この様に曖昧な指示の下で混乱する学校がある一方で、特に素晴らしい対応だと感じた学校があります。

 

それが東川小学校、第二辰巳小学校、砂町小学校、北砂小学校の4校です。

 

まず4校全て、筒の中身の指定が幅広いのです。

これならば各ご家庭は準備がしやすくて大変助かります。

更に砂町小学校においては「子どもと相談して欲しい」旨が明記されていたのです。

 

「子どもと相談」とはどうやって自分の命を守るかを学校や保護者が一方的に決めつけるのではなく、子ども達と一緒に考えて欲しいという事だと私は捉えました。

 

安全性に考慮しながらも子どもに主体性を置く。

教育機関として素晴らしい対応だと思います。

 

また最後になりますが、去年と同じく誤解の無いように申し上げます。

 

私は水筒持参や中身をスポーツドリンクにする様にと、私の考え・論理を学校に強制させたいのでは有りません。
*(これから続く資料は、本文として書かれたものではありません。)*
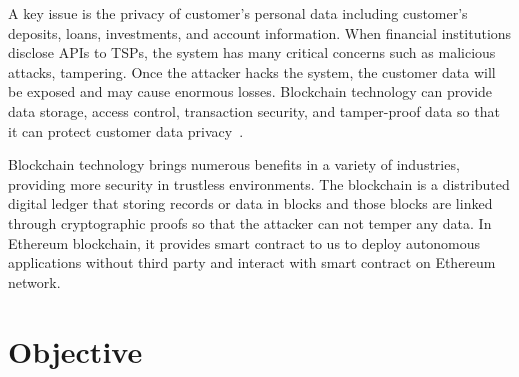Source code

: A key issue is the privacy of customer's personal data including customer's deposits, loans, investments, and account information. When financial institutions disclose APIs to TSPs, the system has many critical concerns such as malicious attacks, tampering. Once the attacker hacks the system, the customer data will be exposed and may cause enormous losses. Blockchain technology can provide data storage, access control, transaction security, and tamper-proof data so that it can protect customer data privacy~\cite{wang2020blockchain}.\par
Blockchain technology brings numerous benefits in a variety of industries, providing more security in trustless environments. The blockchain is a distributed digital ledger that storing records or data in blocks and those blocks are linked through cryptographic proofs so that the attacker can not temper any data. In Ethereum blockchain, it provides smart contract to us to deploy autonomous applications without third party and interact with smart contract on Ethereum network.\par

\section{Objective}

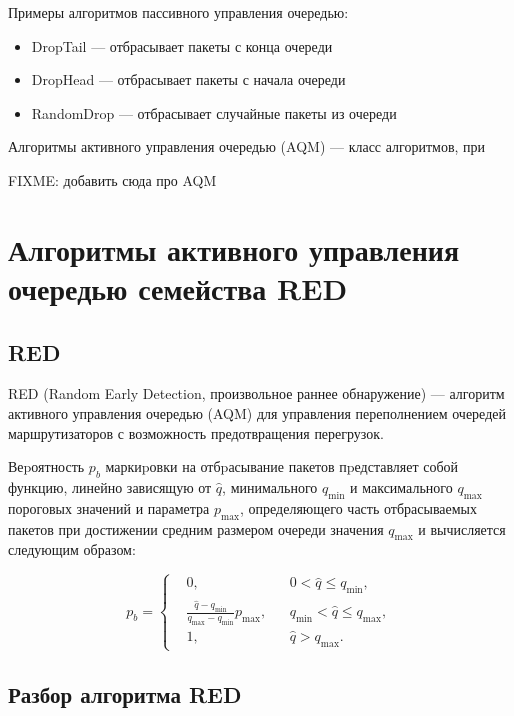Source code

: Примеры алгоритмов пассивного управления очередью:

\begin{itemize}
  \item DropTail --- отбрасывает пакеты с конца очереди
  \item DropHead --- отбрасывает пакеты с начала очереди 
  \item RandomDrop --- отбрасывает случайные пакеты из очереди 
\end{itemize}


Алгоритмы активного управления очередью (AQM) --- класс алгоритмов, при

FIXME: добавить сюда про AQM








\section{Алгоритмы активного управления очередью семейства RED}
\label{chap1:sec3}

\subsection{RED}
\label{chap1:sec3:sub1}

RED \cite{red-1993} (Random Early Detection, произвольное раннее
обнаружение) --- алгоритм активного управления очередью (AQM) для
управления переполнением очередей маршрутизаторов с возможность
предотвращения перегрузок.

Веpоятность $p_{b}$ маркиpовки на отбpасывание пакетов пpедставляет
собой функцию, линейно зависящую от $\hat{q}$, минимального $q_{\min}$
и максимального $q_{\max}$ пороговых значений и параметра $p_{\max}$,
определяющего часть отбрасываемых пакетов при достижении средним
размером очереди значения $q_{\max}$ и вычисляется следующим образом:

\[
p_{b} = \left\{
  \begin{aligned}
& 0, &&    0 < \hat{q} \leqslant q_{\min}, \\
& \frac{\hat{q} - q_{\min}}{q_{\max} - q_{\min}} p_{\max}, &&  q_{\min} < \hat{q} \leqslant q_{\max} ,\\
& 1, &&   \hat{q} > q_{\max}. 
  \end{aligned}
\right.
\]

\subsection{Разбор алгоритма RED}
\label{chap1:sec3:sub2}

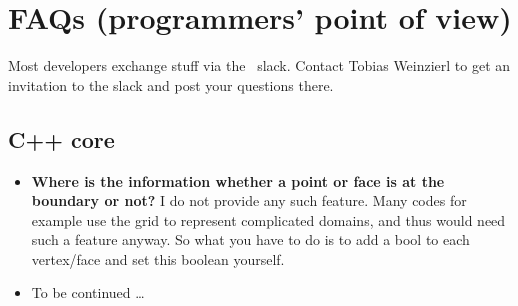 \chapter{FAQs (programmers' point of view)}


\begin{remark}
Most developers exchange stuff via the \Peano\ slack. 
Contact Tobias Weinzierl to get an invitation to the slack and post your
questions there.
\end{remark}


% 
% 
% 
% 
% 
% 
% 


\section{C++ core}

\begin{itemize}
  \item \textbf{Where is the information whether a point or face is at the
  boundary or not?}
  I do not provide any such feature. Many codes for example use the grid to
  represent complicated domains, and thus would need such a feature anyway. So
  what you have to do is to add a bool to each vertex/face and set this boolean
  yourself.
  \item To be continued \dots
\end{itemize}


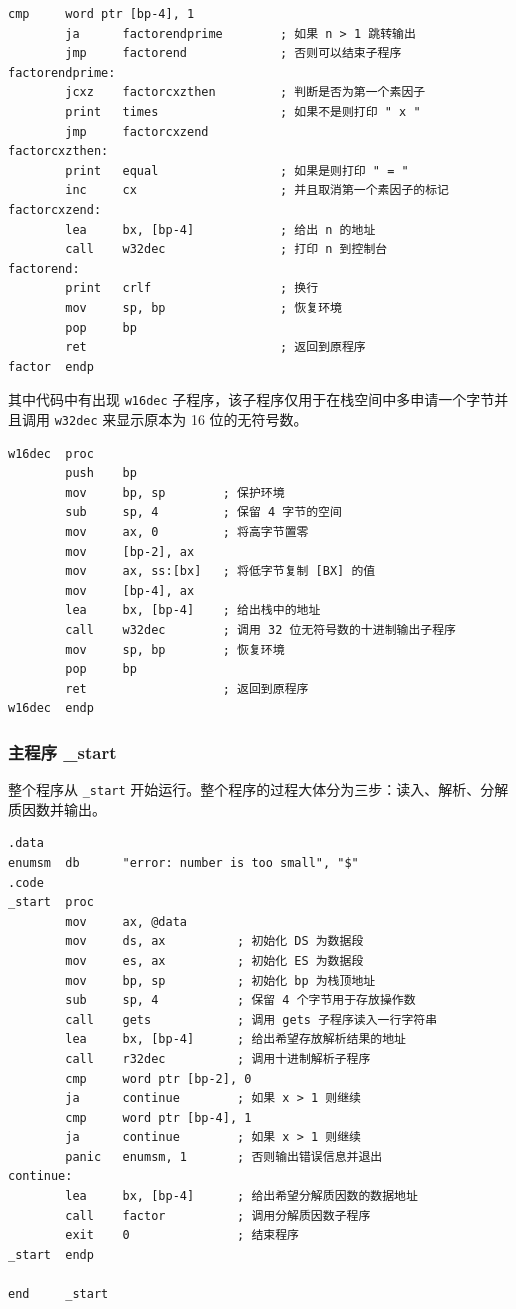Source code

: \begin{lstlisting}[language={[x86masm]Assembler},morekeywords={}]
        cmp     word ptr [bp-4], 1
        ja      factorendprime        ; 如果 n > 1 跳转输出
        jmp     factorend             ; 否则可以结束子程序
factorendprime:
        jcxz    factorcxzthen         ; 判断是否为第一个素因子
        print   times                 ; 如果不是则打印 " x "
        jmp     factorcxzend
factorcxzthen:
        print   equal                 ; 如果是则打印 " = "
        inc     cx                    ; 并且取消第一个素因子的标记
factorcxzend:
        lea     bx, [bp-4]            ; 给出 n 的地址
        call    w32dec                ; 打印 n 到控制台
factorend:
        print   crlf                  ; 换行
        mov     sp, bp                ; 恢复环境
        pop     bp
        ret                           ; 返回到原程序
factor  endp
\end{lstlisting}

其中代码中有出现 \verb|w16dec| 子程序，该子程序仅用于在栈空间中多申请一个字节并且调用 \verb|w32dec| 来显示原本为 16 位的无符号数。

\begin{lstlisting}[language={[x86masm]Assembler},morekeywords={}]
w16dec  proc
        push    bp
        mov     bp, sp        ; 保护环境
        sub     sp, 4         ; 保留 4 字节的空间
        mov     ax, 0         ; 将高字节置零
        mov     [bp-2], ax
        mov     ax, ss:[bx]   ; 将低字节复制 [BX] 的值
        mov     [bp-4], ax
        lea     bx, [bp-4]    ; 给出栈中的地址
        call    w32dec        ; 调用 32 位无符号数的十进制输出子程序
        mov     sp, bp        ; 恢复环境
        pop     bp
        ret                   ; 返回到原程序
w16dec  endp
\end{lstlisting}

\subsubsection{主程序 \_start}

整个程序从 \verb|_start| 开始运行。整个程序的过程大体分为三步：读入、解析、分解质因数并输出。

\begin{lstlisting}[language={[x86masm]Assembler},morekeywords={}]
.data
enumsm  db      "error: number is too small", "$"
.code
_start  proc
        mov     ax, @data
        mov     ds, ax          ; 初始化 DS 为数据段
        mov     es, ax          ; 初始化 ES 为数据段
        mov     bp, sp          ; 初始化 bp 为栈顶地址
        sub     sp, 4           ; 保留 4 个字节用于存放操作数
        call    gets            ; 调用 gets 子程序读入一行字符串
        lea     bx, [bp-4]      ; 给出希望存放解析结果的地址
        call    r32dec          ; 调用十进制解析子程序
        cmp     word ptr [bp-2], 0
        ja      continue        ; 如果 x > 1 则继续
        cmp     word ptr [bp-4], 1
        ja      continue        ; 如果 x > 1 则继续
        panic   enumsm, 1       ; 否则输出错误信息并退出
continue:
        lea     bx, [bp-4]      ; 给出希望分解质因数的数据地址
        call    factor          ; 调用分解质因数子程序
        exit    0               ; 结束程序
_start  endp

end     _start
\end{lstlisting}

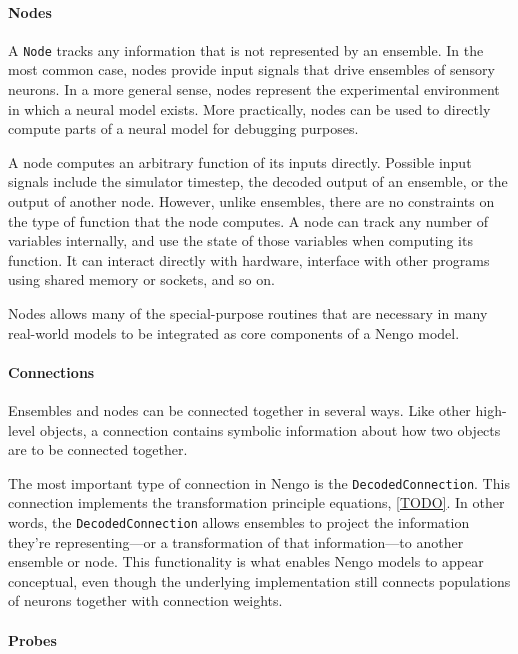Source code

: \documentclass{frontiersSCNS}
\begin{document}
\paragraph{Nodes}
A \texttt{Node} tracks any information
that is not represented by an ensemble.
In the most common case,
nodes provide input signals
that drive ensembles of sensory neurons.
In a more general sense,
nodes represent the experimental environment
in which a neural model exists.
More practically,
nodes can be used to directly compute
parts of a neural model
for debugging purposes.

A node computes an arbitrary function
of its inputs directly.
Possible input signals include
the simulator timestep,
the decoded output of an ensemble,
or the output of another node.
However, unlike ensembles,
there are no constraints on the type
of function that the node computes.
A node can track any number of variables internally,
and use the state of those variables
when computing its function.
It can interact directly with hardware,
interface with other programs
using shared memory or sockets,
and so on.

Nodes allows many of the special-purpose
routines that are necessary in many real-world
models to be integrated
as core components of a Nengo model.

\paragraph{Connections}

Ensembles and nodes can be connected together
in several ways.
Like other high-level objects,
a connection contains symbolic information
about how two objects are to be connected
together.

The most important type of connection
in Nengo is the \texttt{DecodedConnection}.
This connection implements
the transformation principle equations,
\eqref{TODO}.
In other words, the \texttt{DecodedConnection}
allows ensembles to project
the information they're representing---or
a transformation of that information---to
another ensemble or node.
This functionality is what enables Nengo models
to appear conceptual,
even though the underlying implementation
still connects populations of neurons
together with connection weights.

\paragraph{Probes}
\end{document}
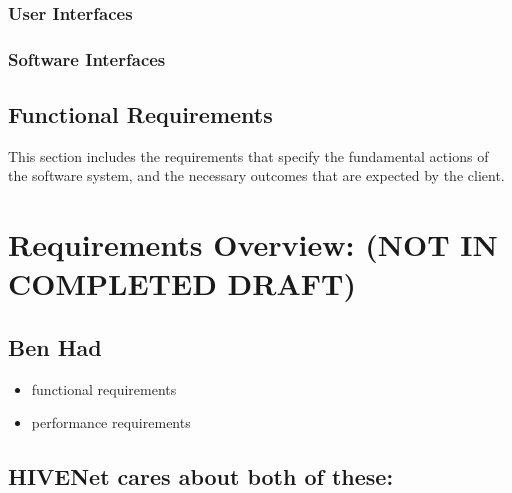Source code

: \documentclass[onecolumn, draftclsnofoot,10pt, compsoc]{IEEEtran}
\begin{document}
		\subsubsection{User Interfaces}
		\subsubsection{Software Interfaces}
	\subsection{Functional Requirements}
This section includes the requirements that specify the fundamental actions of the software system, and the necessary outcomes that are expected by the client.


\section{Requirements Overview: (NOT IN COMPLETED DRAFT)}
\subsection{Ben Had}
\begin{itemize}
		\item functional requirements
		\item performance requirements
	
\end{itemize}
\subsection {HIVENet cares about both of these:}
\end{document}
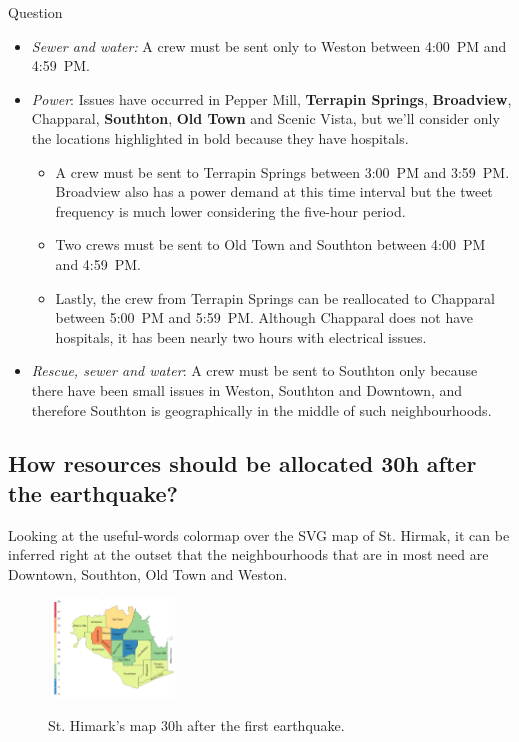 \documentclass{article}
\begin{document}
\begin{section}{Question}
\begin{itemize}
    \item \emph{Sewer and water:} A crew must be sent only to Weston between 
    4:00~PM and 4:59~PM.
    \smallskip 
    \item \emph{Power}: Issues have occurred in Pepper Mill, \textbf{Terrapin
    Springs}, \textbf{Broadview}, Chapparal, \textbf{Southton}, \textbf{Old 
    Town} and Scenic Vista, but we'll consider only the locations 
    highlighted in bold because they have hospitals.
    \begin{itemize}
        \item A crew must be sent to Terrapin Springs between 3:00~PM and
        3:59~PM. Broadview also has a power demand at this time interval but the
        tweet frequency is much lower considering the five-hour period.
        \item Two crews must be sent to Old Town and Southton between 4:00~PM 
        and 4:59~PM.
        \item Lastly, the crew from Terrapin Springs can be reallocated to
        Chapparal between 5:00~PM and 5:59~PM. Although Chapparal does not have
        hospitals, it has been nearly two hours with electrical issues.
    \end{itemize}
    \item \emph{Rescue, sewer and water}: A crew must be sent to Southton only
    because there have been small issues in Weston, Southton and Downtown, and
    therefore Southton is geographically in the middle of such neighbourhoods.
\end{itemize}

\newpage

\subsection{How resources should be allocated 30h after the earthquake?}
Looking at the useful-words colormap over the SVG map of St. Hirmak, it can be
inferred right at the outset that the neighbourhoods that are in most need are
Downtown, Southton, Old Town and Weston.

\begin{figure}[!h]
    \centering
    \includegraphics[width=0.30\textwidth]{figs/cond_30h/cond_30h_svg.png}
    \label{fig:map_30h}
    \caption{St. Himark's map 30h after the first earthquake.}
\end{figure}


\end{section}
\end{document}
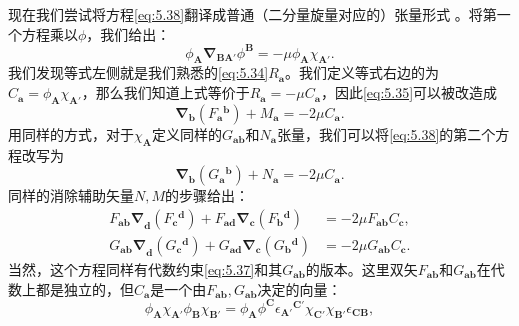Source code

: 现在我们尝试将方程\ref{eq:5.38}翻译成普通（二分量旋量对应的）张量形式 。将第一个方程乘以$\phi $，我们给出：
\begin{equation*}
	\phi _{\boldsymbol{A}}\boldsymbol{\nabla }_{\boldsymbol{BA} '} \phi ^{\boldsymbol{B}} =-\mu \phi _{\boldsymbol{A}} \chi _{\boldsymbol{A} '} .
\end{equation*}
我们发现等式左侧就是我们熟悉的\ref{eq:5.34}$R_{\boldsymbol{a}}$。我们定义等式右边的为$C_{\boldsymbol{a}} =\phi _{\boldsymbol{A}} \chi _{\boldsymbol{A} '}$，那么我们知道上式等价于$R_{\boldsymbol{a}} =-\mu C_{\boldsymbol{a}}$，因此\ref{eq:5.35}可以被改造成
\begin{equation*}
	\boldsymbol{\nabla }_{\boldsymbol{b}} (F{_{\boldsymbol{a}}}^{\boldsymbol{b}} )+M_{\boldsymbol{a}} =-2\mu C_{\boldsymbol{a}} .
\end{equation*}
用同样的方式，对于$\chi _{\boldsymbol{A}}$定义同样的$G_{\boldsymbol{ab}}$和$N_{\boldsymbol{a}}$张量，我们可以将\ref{eq:5.38}的第二个方程改写为
\begin{equation*}
	\boldsymbol{\nabla }_{\boldsymbol{b}} (G{_{\boldsymbol{a}}}^{\boldsymbol{b}} )+N_{\boldsymbol{a}} =-2\mu C_{\boldsymbol{a}} .
\end{equation*}
同样的消除辅助矢量$N,M$的步骤给出：
\begin{equation}
	\begin{aligned}
		F\boldsymbol{_{\boldsymbol{ab}} \nabla }_{\boldsymbol{d}} (F{_{\boldsymbol{c}}}^{\boldsymbol{d}} )+F_{\boldsymbol{ad}}\boldsymbol{\nabla }_{\boldsymbol{c}} (F{_{\boldsymbol{b}}}^{\boldsymbol{d}} ) & =-2\mu F_{\boldsymbol{ab}} C_{\boldsymbol{c}} ,\\
		G\boldsymbol{_{\boldsymbol{ab}} \nabla }_{\boldsymbol{d}} (G{_{\boldsymbol{c}}}^{\boldsymbol{d}} )+G_{\boldsymbol{ad}}\boldsymbol{\nabla }_{\boldsymbol{c}} (G{_{\boldsymbol{b}}}^{\boldsymbol{d}} ) & =-2\mu G_{\boldsymbol{ab}} C_{\boldsymbol{c}} .
	\end{aligned}
	\label{eq:5.40}
\end{equation}
当然，这个方程同样有代数约束\ref{eq:5.37}和其$G_{\boldsymbol{ab}}$的版本。这里双矢$F_{\boldsymbol{ab}}$和$G_{\boldsymbol{ab}}$在代数上都是独立的，但$C_{\boldsymbol{a}}$是一个由$F_{\boldsymbol{ab}} ,G_{\boldsymbol{ab}}$决定的向量：
\begin{equation*}
	\phi _{\boldsymbol{A}} \chi _{\boldsymbol{A} '} \phi _{\boldsymbol{B}} \chi _{\boldsymbol{B} '} =\phi _{\boldsymbol{A}} \phi ^{\boldsymbol{C}} \epsilon {_{\boldsymbol{A} '}}^{\boldsymbol{C} '} \chi _{\boldsymbol{C} '} \chi _{\boldsymbol{B} '} \epsilon _{\boldsymbol{CB}} ,
\end{equation*}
子どもを教育する学校において、子どもの健康・安全よりも管理責任を逃れる事を優先した合理性のない判断が平然と行われているのではないか、その問題提起を水筒持参という切り口から問い掛けています。

 

もちろんスポーツドリンクは水分と塩分が同時に接種できて、熱中症対策に最適です。これはこれで訴え続けて行きます。

 

新型コロナウイルス感染対策など、誰もが注目して命に関わる問題では政府・自治体からも明確な指示が降りてくるため、実は学校ごとにそこまで差が見えにくいのです。

 

水筒持参の様な一見些細と思われる学校独自の運営ルールにおいてこそ、子どもの人権・主体性について学校がどこまで真剣に捉えているか測れるのです。

 

それと同時に、水筒持参はヒートアイランド現象による熱中症被害者が増えている東京においては、子どもの命に関わる重大な問題であるという認識の変化も求めています。

ですので特に熱中症被害者が多発している今年の夏に学校毎の対応が異なるのは問題と捉えています。

 

私はこの様な切り口、認識のアップデートを元に引き続き学校校則・ブラックルールについての調査・情報開示を進めて参ります。